In London, the fines for the same periods are higher - 50, 100 and 150 - and motorists have to pay by 10pm on the same day they cross the cordon or the 5 charge immediately rises to 10. However, penalty notices are sent out to drivers in London, which will not happen in Edinburgh until the charge certificate is issued after 28 days. This has led to criticism that simple forgetfulness can lead to a hefty fine - and that congestion fines are not like parking tickets, where there is immediate physical proof of an offence.
If the Edinburgh scheme follows the pattern of tolls in the English capital, such fines could account for nearly one-third of total charging revenue.
No non-exempt driver will be spared from charging in Edinburgh, with the council likely to pursue non-paying tourists and Festival visitors with as much vigour as residents.

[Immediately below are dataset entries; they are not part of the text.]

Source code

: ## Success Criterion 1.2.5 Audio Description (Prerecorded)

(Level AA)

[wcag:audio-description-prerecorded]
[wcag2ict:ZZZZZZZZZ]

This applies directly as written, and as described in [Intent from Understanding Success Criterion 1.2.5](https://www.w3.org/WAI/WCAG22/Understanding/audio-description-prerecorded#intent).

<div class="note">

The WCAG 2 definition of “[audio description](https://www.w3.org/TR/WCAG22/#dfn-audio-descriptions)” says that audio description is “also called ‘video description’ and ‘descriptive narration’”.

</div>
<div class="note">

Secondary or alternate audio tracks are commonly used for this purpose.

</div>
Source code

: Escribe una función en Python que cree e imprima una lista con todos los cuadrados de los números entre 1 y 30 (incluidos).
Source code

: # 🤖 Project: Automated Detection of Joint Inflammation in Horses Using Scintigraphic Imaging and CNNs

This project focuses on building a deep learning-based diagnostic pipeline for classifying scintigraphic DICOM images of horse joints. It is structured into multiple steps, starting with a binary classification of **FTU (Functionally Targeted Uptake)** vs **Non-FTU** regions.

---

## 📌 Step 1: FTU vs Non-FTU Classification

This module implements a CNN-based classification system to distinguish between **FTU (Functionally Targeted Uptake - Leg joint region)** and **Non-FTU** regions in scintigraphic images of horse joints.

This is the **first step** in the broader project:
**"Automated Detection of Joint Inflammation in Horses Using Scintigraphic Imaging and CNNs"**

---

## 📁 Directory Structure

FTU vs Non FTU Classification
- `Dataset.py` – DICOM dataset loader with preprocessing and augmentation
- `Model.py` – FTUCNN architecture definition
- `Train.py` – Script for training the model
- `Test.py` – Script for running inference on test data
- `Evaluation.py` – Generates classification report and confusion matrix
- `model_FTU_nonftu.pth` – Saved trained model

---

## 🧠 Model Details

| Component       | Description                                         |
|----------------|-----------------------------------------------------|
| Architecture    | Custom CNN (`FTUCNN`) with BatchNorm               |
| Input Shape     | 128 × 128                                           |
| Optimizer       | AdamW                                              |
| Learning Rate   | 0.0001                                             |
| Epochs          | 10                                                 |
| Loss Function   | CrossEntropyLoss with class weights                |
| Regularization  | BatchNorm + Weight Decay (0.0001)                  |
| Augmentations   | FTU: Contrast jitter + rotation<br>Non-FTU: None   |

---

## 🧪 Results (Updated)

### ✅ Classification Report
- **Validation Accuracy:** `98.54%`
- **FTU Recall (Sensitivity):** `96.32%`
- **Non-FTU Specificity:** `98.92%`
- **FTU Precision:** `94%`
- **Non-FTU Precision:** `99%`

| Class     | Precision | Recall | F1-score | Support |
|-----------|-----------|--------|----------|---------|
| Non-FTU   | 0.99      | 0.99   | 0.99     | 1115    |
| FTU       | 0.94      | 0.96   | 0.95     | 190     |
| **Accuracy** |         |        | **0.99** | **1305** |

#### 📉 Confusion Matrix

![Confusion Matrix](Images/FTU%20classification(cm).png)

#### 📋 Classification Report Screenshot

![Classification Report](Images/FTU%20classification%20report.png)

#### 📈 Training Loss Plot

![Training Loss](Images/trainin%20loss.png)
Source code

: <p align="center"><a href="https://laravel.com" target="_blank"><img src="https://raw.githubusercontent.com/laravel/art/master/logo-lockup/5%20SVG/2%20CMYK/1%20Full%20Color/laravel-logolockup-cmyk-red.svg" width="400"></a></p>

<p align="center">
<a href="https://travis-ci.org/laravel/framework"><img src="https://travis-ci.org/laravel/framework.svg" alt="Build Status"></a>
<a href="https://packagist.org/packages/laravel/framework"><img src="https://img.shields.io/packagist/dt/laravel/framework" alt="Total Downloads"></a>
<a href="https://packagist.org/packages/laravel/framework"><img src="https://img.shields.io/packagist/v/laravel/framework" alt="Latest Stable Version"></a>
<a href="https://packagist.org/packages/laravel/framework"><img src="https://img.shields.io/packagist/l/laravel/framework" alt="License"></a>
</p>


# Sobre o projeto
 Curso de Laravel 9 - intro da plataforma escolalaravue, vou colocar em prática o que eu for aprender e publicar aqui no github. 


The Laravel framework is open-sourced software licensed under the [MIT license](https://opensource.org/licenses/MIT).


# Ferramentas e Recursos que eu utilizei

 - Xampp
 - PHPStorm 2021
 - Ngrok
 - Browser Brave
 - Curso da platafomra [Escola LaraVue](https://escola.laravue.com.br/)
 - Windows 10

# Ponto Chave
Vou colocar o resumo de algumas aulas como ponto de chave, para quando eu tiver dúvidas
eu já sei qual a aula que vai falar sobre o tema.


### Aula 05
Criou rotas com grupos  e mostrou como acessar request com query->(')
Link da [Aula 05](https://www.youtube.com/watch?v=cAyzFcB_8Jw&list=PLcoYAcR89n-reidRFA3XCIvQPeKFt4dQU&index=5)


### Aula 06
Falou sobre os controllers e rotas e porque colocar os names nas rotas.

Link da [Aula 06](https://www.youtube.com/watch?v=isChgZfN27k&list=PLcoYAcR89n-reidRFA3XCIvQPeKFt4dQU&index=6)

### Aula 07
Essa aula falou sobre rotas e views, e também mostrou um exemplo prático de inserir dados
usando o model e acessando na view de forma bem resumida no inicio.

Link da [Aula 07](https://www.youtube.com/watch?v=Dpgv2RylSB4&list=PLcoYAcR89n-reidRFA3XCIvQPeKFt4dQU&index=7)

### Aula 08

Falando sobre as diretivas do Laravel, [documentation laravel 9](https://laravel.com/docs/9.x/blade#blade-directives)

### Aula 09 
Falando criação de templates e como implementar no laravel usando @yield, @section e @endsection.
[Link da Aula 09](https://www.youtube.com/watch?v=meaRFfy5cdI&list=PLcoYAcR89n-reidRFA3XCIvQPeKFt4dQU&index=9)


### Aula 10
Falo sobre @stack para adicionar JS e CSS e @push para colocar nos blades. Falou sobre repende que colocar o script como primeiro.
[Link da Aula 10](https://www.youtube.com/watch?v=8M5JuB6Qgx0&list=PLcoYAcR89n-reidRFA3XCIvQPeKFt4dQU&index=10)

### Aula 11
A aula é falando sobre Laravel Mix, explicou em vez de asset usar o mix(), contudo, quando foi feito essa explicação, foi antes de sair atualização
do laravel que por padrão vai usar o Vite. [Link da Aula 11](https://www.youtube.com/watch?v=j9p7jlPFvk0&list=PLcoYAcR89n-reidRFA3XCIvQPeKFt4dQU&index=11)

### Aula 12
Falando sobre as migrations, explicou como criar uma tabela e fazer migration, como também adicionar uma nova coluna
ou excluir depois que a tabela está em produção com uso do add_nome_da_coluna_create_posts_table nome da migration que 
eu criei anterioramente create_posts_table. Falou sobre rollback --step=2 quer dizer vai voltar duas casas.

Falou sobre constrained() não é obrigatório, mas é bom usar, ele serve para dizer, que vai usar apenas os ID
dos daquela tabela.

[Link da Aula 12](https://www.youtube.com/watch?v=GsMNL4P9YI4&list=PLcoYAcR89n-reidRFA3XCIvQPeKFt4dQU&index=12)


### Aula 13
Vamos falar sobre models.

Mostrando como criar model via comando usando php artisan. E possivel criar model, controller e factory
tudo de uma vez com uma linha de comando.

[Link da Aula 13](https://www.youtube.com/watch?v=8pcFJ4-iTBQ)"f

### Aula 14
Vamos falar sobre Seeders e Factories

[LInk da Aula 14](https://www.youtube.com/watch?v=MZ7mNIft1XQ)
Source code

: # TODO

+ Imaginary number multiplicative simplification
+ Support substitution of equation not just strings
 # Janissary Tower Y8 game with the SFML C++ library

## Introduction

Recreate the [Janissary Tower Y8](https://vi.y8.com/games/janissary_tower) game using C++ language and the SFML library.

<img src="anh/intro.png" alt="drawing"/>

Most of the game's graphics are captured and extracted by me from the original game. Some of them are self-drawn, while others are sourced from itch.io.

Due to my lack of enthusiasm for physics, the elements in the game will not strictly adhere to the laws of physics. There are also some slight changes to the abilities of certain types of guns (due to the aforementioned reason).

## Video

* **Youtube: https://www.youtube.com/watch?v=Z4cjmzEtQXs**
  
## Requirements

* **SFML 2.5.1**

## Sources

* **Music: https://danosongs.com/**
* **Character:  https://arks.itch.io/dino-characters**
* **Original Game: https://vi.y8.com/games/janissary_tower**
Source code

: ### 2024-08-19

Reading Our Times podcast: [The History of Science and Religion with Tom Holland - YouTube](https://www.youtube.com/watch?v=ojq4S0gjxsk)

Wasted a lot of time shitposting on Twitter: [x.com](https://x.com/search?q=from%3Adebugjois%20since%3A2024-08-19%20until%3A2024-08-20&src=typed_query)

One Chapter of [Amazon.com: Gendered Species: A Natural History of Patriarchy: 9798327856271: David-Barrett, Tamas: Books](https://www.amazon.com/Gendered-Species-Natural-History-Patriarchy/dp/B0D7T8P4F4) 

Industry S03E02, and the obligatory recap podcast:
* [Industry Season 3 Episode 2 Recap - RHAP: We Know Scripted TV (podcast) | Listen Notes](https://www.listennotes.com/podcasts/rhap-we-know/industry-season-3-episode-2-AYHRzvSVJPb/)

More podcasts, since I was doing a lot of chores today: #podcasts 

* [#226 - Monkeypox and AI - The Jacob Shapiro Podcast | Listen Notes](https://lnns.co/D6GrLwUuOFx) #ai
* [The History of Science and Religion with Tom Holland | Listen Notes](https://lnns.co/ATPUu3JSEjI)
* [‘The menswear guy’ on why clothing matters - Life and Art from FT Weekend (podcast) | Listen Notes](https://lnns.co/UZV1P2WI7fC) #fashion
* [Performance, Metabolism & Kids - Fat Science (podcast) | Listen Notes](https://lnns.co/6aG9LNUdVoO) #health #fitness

Citizens will receive no discounts, unlike in London, because the charge is levied on inbound traffic, not vehicles driving within the two cordons. In London, residents inside its single cordon receive a 90 per cent discount because they pay to drive within it.
As in London, there will be no "honeymoon" period once charging starts in Edinburgh, which will be in the summer of next year at the earliest - if the city votes Yes in the referendum starting a week on Monday.
Motorists would be confronted with warning signs as they reached the edge of Edinburgh, within the city, and at each charging cordon point.
As they drove through these, cameras would photograph vehicle number plates, but there would be no barriers or toll booths. Drivers could pay the charge daily, monthly or annually, by a variety of methods - ticket machine, online, text message, phone, post or in shops. These are the same as in London.
Discounts could be offered for season tickets - London is considering giving three "free" days for monthly pass holders and 40 extra days for those with annual passes. The only dispensation in Edinburgh will be for residents of the rural west, such as Balerno and South Queensferry, who will not have to pay to cross the outer cordon, inside the bypass, operating from 7-10am. The inner cordon, around the city centre, would operate from 7am-6:30pm.
However, charging could be lifted between Christmas and New Year, as it was in London for three days last month.
The 29-31 December suspension, which will be repeated this year, followed calls from residents and businesses, and resulted in no extra traffic.
Edinburgh City Council said it would launch a major publicity campaign to inform drivers how it would work if the charging were to go ahead.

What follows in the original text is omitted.